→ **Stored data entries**
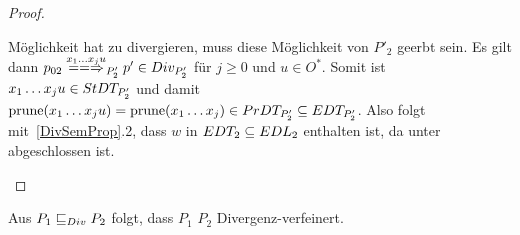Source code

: \begin{proof}
\begin{itemize}
\begin{itemize}
          Möglichkeit hat zu divergieren, muss diese Möglichkeit von $P'_2$
          geerbt sein. Es gilt dann $p_{02} \lweakmay[x_1\dots x_j u]_{P'_2} p'
          \in Div _{P'_2}$ für $j\geq 0$ und $u\in O^*$. Somit ist $x_1\dots
          x_j u\in StDT _{P'_2}$ und damit $\mathrm{prune} (x_1\dots x_j u) = \mathrm{prune}
          (x_1\dots x_j)\in PrDT _{P'_2}\subseteq EDT _{P'_2}$. Also folgt
          mit~\ref{DivSemProp}.2, dass $w$ in $EDT _2 \subseteq EDL _2$
          enthalten ist, da \DT{} unter \cont{} abgeschlossen ist.
      \end{itemize}
  \end{itemize}
\end{proof}

\begin{Satz}
  \label{DivTestVerfSatz}
  Aus $P_1  \sqsubseteq  _{Div} P_2$ folgt, dass $P_1$ $P_2$ Divergenz-verfeinert.
\end{Satz}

→ **WHAT YOU SHOULD DO**
The output should consist only of the lines from the one with "enthalten ist, da" through the final line of the records above, exactly.

→ **RESPONSE FOR THIS EXERCISE**
          enthalten ist, da \DT{} unter \cont{} abgeschlossen ist.
      \end{itemize}
  \end{itemize}
\end{proof}

\begin{Satz}
  \label{DivTestVerfSatz}
  Aus $P_1  \sqsubseteq  _{Div} P_2$ folgt, dass $P_1$ $P_2$ Divergenz-verfeinert.
\end{Satz}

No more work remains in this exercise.